The interview, published in 2013, created a bit of a stir. It was picked up by some newspapers and websites. But then something strange happened. According to Banerjee, he began to receive several emails and phone calls asking him to help them contact Kulkarni and Goswami. One of them was from a South African journalist, and several others, he suspects, were from the South African police.
“Vicky Goswami, I realised, was still being pursued,” Banerjee says. “The South African journalist (a Sunday Times scribe named Mzilikazi Wa Afrika) told me Vicky was wanted by the South African authorities for the disappearance of a businessman.” They sought Goswami for the yet unexplained disappearance and death of the businessman and alleged drug dealer, Roberto ‘Rocks’ Dlamini, in South Africa.

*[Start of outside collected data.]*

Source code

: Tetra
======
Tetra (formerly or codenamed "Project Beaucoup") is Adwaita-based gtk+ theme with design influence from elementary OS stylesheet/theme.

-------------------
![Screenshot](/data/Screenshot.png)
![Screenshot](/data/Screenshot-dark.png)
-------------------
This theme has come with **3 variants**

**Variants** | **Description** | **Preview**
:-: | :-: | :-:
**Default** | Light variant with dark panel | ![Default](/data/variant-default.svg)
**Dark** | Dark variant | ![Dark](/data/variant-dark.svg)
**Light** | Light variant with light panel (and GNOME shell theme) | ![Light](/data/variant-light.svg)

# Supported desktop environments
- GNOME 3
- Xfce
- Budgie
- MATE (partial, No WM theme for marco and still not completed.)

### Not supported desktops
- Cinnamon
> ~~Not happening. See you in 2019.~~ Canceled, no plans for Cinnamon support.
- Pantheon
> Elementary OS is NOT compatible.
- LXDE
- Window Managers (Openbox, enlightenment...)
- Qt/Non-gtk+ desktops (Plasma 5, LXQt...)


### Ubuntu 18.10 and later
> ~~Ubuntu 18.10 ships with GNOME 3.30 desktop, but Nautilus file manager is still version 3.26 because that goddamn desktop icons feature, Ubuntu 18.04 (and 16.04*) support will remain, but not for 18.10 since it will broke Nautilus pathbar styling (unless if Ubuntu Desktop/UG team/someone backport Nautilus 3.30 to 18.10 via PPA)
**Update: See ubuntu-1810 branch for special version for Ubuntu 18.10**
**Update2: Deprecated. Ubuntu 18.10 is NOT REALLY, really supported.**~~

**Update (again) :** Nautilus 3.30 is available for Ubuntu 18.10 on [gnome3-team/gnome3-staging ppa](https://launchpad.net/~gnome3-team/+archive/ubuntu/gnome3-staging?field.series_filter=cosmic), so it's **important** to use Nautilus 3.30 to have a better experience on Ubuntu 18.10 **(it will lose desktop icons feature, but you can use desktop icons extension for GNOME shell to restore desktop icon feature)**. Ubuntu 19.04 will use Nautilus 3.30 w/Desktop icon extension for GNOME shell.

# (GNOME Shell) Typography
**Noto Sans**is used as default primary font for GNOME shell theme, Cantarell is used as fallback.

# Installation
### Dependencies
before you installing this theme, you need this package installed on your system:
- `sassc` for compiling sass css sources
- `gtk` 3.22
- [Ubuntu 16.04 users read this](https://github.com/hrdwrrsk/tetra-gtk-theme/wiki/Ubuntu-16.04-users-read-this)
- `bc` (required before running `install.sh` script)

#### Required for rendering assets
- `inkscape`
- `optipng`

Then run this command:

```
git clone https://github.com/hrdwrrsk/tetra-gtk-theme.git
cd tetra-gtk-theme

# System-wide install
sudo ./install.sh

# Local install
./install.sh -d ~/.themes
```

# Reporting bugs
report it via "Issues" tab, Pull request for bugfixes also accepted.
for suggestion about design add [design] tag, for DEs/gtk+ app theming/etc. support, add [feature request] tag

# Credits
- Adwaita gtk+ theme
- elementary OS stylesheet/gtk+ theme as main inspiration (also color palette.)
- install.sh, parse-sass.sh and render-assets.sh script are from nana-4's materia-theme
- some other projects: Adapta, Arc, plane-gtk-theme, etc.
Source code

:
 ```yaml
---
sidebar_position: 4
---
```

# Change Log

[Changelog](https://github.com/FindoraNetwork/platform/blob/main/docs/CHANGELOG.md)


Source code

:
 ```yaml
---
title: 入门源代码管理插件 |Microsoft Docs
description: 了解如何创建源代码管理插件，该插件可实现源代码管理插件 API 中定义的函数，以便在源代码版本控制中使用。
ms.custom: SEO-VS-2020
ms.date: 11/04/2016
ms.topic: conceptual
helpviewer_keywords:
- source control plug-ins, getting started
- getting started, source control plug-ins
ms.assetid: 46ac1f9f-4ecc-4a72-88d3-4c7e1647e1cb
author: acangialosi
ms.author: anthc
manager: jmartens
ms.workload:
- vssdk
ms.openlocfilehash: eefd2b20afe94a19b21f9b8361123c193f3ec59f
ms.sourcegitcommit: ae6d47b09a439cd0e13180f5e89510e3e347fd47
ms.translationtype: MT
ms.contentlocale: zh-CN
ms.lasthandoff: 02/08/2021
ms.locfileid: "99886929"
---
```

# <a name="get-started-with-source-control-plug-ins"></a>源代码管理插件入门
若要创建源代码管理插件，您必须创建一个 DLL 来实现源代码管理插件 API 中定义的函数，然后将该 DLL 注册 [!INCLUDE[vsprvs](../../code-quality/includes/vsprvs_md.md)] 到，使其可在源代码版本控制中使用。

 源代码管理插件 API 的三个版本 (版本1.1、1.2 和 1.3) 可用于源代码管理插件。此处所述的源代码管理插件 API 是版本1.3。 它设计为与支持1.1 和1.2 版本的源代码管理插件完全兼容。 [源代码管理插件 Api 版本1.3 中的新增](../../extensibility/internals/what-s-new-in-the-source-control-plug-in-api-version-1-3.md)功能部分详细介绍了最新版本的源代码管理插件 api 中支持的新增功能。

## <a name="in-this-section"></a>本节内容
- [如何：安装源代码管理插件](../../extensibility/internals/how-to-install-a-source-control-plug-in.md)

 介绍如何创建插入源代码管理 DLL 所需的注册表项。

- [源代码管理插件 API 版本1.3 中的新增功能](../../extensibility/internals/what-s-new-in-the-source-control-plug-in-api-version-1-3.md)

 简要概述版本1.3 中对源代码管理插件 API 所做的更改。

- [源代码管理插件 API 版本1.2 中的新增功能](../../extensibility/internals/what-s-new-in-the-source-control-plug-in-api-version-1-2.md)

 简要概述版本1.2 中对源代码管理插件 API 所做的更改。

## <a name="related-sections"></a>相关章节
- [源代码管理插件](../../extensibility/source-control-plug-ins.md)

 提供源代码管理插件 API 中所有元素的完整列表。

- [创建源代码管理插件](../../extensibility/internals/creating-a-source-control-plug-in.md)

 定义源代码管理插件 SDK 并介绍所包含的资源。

Within a few months, Kulkarni vanished again. She removed links to her e-book and deleted her blog and social media profiles. All you get now, on looking her up online, are a few small portions of her e-book. “I suppose Mamta realised that Goswami was being tracked through her online activity,” Banerjee says.
By the following year, they had caught him thanks to an elaborate sting operation. In November 2014, anti-narcotics agents from the US, posing as Columbian drug dealers and aided by Kenyan authorities, arrested Goswami and three accomplices. Kulkarni was held on charges of gun possession, although she was released later.
Earlier this year, the anti-narcotics cell of Thane began to investigate the appearance of large amounts of ephedrine within the city. While the formulation is used abroad to treat asthma and bronchitis, it can also be abused as a recreational drug. It is also the key ingredient of methamphetamine, or, as its popular name goes, meth. In India, its production is strictly monitored.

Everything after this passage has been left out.